R. v. Chamassian, 2015 ONSC 3150
NEWMARKET COURT FILE NO.: 12-07960
DATE: 20150515
ONTARIO
SUPERIOR COURT OF JUSTICE
BETWEEN:
HER MAJESTY THE QUEEN
Appellant
– and –
AVEDIS CHAMASSIAN
Respondent
J. Gleitman, for the Crown
J.R. Barrs, for the Respondent
HEARD: April 7, 2015
REASONS FOR DECISION
On Appeal from the Decision of The Hon. Mr. Justice J.F. Kenkel
dated October 31, 2013 at Newmarket
QUINLAN J.:
Overview
[1] The Crown appeals the stay of proceedings granted by the trial judge for a breach of the respondent’s s. 11(b) Charter rights, arguing that although this case was not a “model of efficiency”, the guidelines set out in R. v. Morin[^1] were not exceeded.
[2] The issue before me is whether the trial judge correctly attributed the delay following the first scheduled trial date.
Chronology
[3] The respondent was charged with impaired driving and excess alcohol on September 16, 2012. He first appeared in respect of the charges on October 9, 2012, and obtained his disclosure. His counsel, by letter, requested the matter be adjourned to November 13, 2012.
[4] On November 13, 2012, the trial date of February 4, 2013 was set. This was the first date available to the defence.
[5] On February 4, 2013, the trial was not reached. March 12, 2013 was offered as an available date.[^2] The matter was adjourned to May 9, 2013 for trial, which was the next date offered.
[6] On May 9, 2013, the matter was again not reached for trial. There was only one date that was available to the Crown, but not to the defence (July 8, 2013), before the chosen third trial date of October 31, 2013.[^3] Defence counsel advised the court at that time that he would bring a s. 11(b) application on the next date. In this appeal, the Crown argued that the defence should have brought the s. 11(b) application in advance of the trial date. However, I note that no issue was taken with its timing when the defence advised on the second trial date that the application would be brought or at the time of the application. I do not find that the failure of the defence to seek an earlier date for the application to be relevant in the circumstances of this case.

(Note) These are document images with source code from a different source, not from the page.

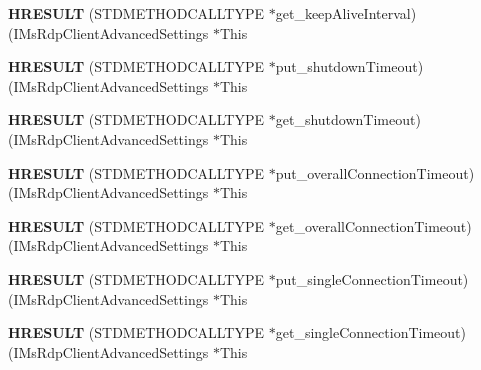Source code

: \begin{DoxyCompactItemize}
{\bfseries H\+R\+E\+S\+U\+LT} (S\+T\+D\+M\+E\+T\+H\+O\+D\+C\+A\+L\+L\+T\+Y\+PE $\ast$get\+\_\+keep\+Alive\+Interval)(I\+Ms\+Rdp\+Client\+Advanced\+Settings $\ast$This
\item 
\mbox{\label{struct_i_ms_rdp_client_advanced_settings_vtbl_a126b6f86e60f74e29763a6042300fb63}} 
{\bfseries H\+R\+E\+S\+U\+LT} (S\+T\+D\+M\+E\+T\+H\+O\+D\+C\+A\+L\+L\+T\+Y\+PE $\ast$put\+\_\+shutdown\+Timeout)(I\+Ms\+Rdp\+Client\+Advanced\+Settings $\ast$This
\item 
\mbox{\label{struct_i_ms_rdp_client_advanced_settings_vtbl_a9eefe03f0d66e3a2942a8e7f610a3ec2}} 
{\bfseries H\+R\+E\+S\+U\+LT} (S\+T\+D\+M\+E\+T\+H\+O\+D\+C\+A\+L\+L\+T\+Y\+PE $\ast$get\+\_\+shutdown\+Timeout)(I\+Ms\+Rdp\+Client\+Advanced\+Settings $\ast$This
\item 
\mbox{\label{struct_i_ms_rdp_client_advanced_settings_vtbl_a1f4c23b6d390a5e58c1c8264a9f68850}} 
{\bfseries H\+R\+E\+S\+U\+LT} (S\+T\+D\+M\+E\+T\+H\+O\+D\+C\+A\+L\+L\+T\+Y\+PE $\ast$put\+\_\+overall\+Connection\+Timeout)(I\+Ms\+Rdp\+Client\+Advanced\+Settings $\ast$This
\item 
\mbox{\label{struct_i_ms_rdp_client_advanced_settings_vtbl_aec5b0b0e8627b9e07e30945d11f65297}} 
{\bfseries H\+R\+E\+S\+U\+LT} (S\+T\+D\+M\+E\+T\+H\+O\+D\+C\+A\+L\+L\+T\+Y\+PE $\ast$get\+\_\+overall\+Connection\+Timeout)(I\+Ms\+Rdp\+Client\+Advanced\+Settings $\ast$This
\item 
\mbox{\label{struct_i_ms_rdp_client_advanced_settings_vtbl_a25ef8e1e040166f077cf028b31e03e39}} 
{\bfseries H\+R\+E\+S\+U\+LT} (S\+T\+D\+M\+E\+T\+H\+O\+D\+C\+A\+L\+L\+T\+Y\+PE $\ast$put\+\_\+single\+Connection\+Timeout)(I\+Ms\+Rdp\+Client\+Advanced\+Settings $\ast$This
\item 
\mbox{\label{struct_i_ms_rdp_client_advanced_settings_vtbl_a4507d209d7618710a9224e44555db917}} 
{\bfseries H\+R\+E\+S\+U\+LT} (S\+T\+D\+M\+E\+T\+H\+O\+D\+C\+A\+L\+L\+T\+Y\+PE $\ast$get\+\_\+single\+Connection\+Timeout)(I\+Ms\+Rdp\+Client\+Advanced\+Settings $\ast$This

\end{DoxyCompactItemize}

[7] On October 31, 2013, the respondent brought a s. 11(b) application. The trial judge asked counsel to determine the next available trial date. Counsel obtained that information. At the conclusion of argument, and considering the next reasonable available trial date of January 23, 2014, the trial judge stayed both charges.[^4]
Analysis
[8] The trial judge noted that the matter was before him on a third trial date, had been before the court and ready to proceed to trial on two prior occasions, and that there had been over twelve months since the date of arrest. Accordingly, he found that this was sufficient time to warrant an inquiry into the causes of delay.[^5]
[9] A trial judge’s assessment of the periods of delay and their allocation to the various categories set out in R. v. Morin, supra is to be reviewed on a standard of correctness.[^6]
[10] I find that the trial judge properly characterized the time from the date of arrest to the “set date” as an intake period. From the “set date” to the first trial date, which was the first date that defence was available, the trial judge properly characterized the delay as neutral.[^7]
[11] After the first trial date, only one specific date was offered by the court that was not available to the defence.
[12] The matter was not given priority on the second trial date. In setting the third trial date, only one available day was declined by the defence.[^8]
[13] The issue for me to determine is the correctness of the trial judge’s characterization of the delay occasioned after the matter was not reached on the first trial date. As noted in R. v. Tran, “[I]nstitutional delay begins to run only when counsel are ready to proceed but the court is unable to accommodate them.”
[14] Relying on R. v. Godin, the trial judge stated that:
The fact that the defence was not available on one date within both those multi-month periods does not necessarily mean that the delay past those points can be fairly attributed to the defence.
[15] In restoring the trial judge’s decision in Godin, supra, the Supreme Court held in Godin[^11]:
Scheduling requires reasonable availability and reasonable cooperation; it does not, for s. 11(b) purposes, require defence counsel to hold themselves in a state of perpetual availability.
I respectfully agree with Glithero R.S.J., dissenting in the Court of Appeal, at para. 53, that: "To hold that the delay clock stops as soon as a
single available date is offered to the defence and not accepted, in circumstances where the Crown is responsible for the case
having to be rescheduled, is not reasonable."
[16] The trial judge found that the delay after the first trial date could not fairly be attributed to the defence, particularly where the central cause of the delay after the second trial date was the failure of the court to give the matter priority.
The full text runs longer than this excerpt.